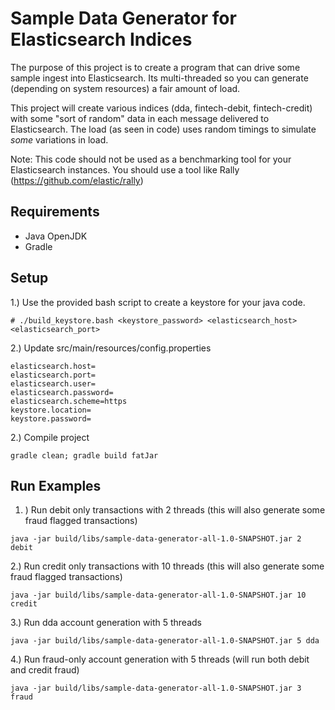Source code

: # Sample Data Generator for Elasticsearch Indices
The purpose of this project is to create a program that can drive some sample ingest into Elasticsearch.
Its multi-threaded so you can generate (depending on system resources) a fair amount of load.

This project will create various indices (dda, fintech-debit, fintech-credit) with some "sort of random" data in each message delivered to Elasticsearch.  The load (as seen in code) uses random timings to simulate _some_ variations in load.

Note: This code should not be used as a benchmarking tool for your Elasticsearch instances. You should use a tool like Rally (https://github.com/elastic/rally)

## Requirements
* Java OpenJDK
* Gradle

## Setup 
1.) Use the provided bash script to create a keystore for your java code.  
```
# ./build_keystore.bash <keystore_password> <elasticsearch_host> <elasticsearch_port>
```
2.) Update src/main/resources/config.properties
```
elasticsearch.host=
elasticsearch.port=
elasticsearch.user=
elasticsearch.password=
elasticsearch.scheme=https
keystore.location=
keystore.password=
```
2.) Compile project
```
gradle clean; gradle build fatJar
```

## Run Examples
1. ) Run debit only transactions with 2 threads (this will also generate some fraud flagged transactions)
```
java -jar build/libs/sample-data-generator-all-1.0-SNAPSHOT.jar 2 debit
```
2.) Run credit only transactions with 10 threads (this will also generate some fraud flagged transactions)
```
java -jar build/libs/sample-data-generator-all-1.0-SNAPSHOT.jar 10 credit
```
3.) Run dda account generation with 5 threads 
```
java -jar build/libs/sample-data-generator-all-1.0-SNAPSHOT.jar 5 dda
```
4.) Run fraud-only account generation with 5 threads (will run both debit and credit fraud)
```
java -jar build/libs/sample-data-generator-all-1.0-SNAPSHOT.jar 3 fraud
```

[What to produce] Reproduce each line of the records in which "flagged" appears.

[Reply to the task]
1. ) Run debit only transactions with 2 threads (this will also generate some fraud flagged transactions)
2.) Run credit only transactions with 10 threads (this will also generate some fraud flagged transactions)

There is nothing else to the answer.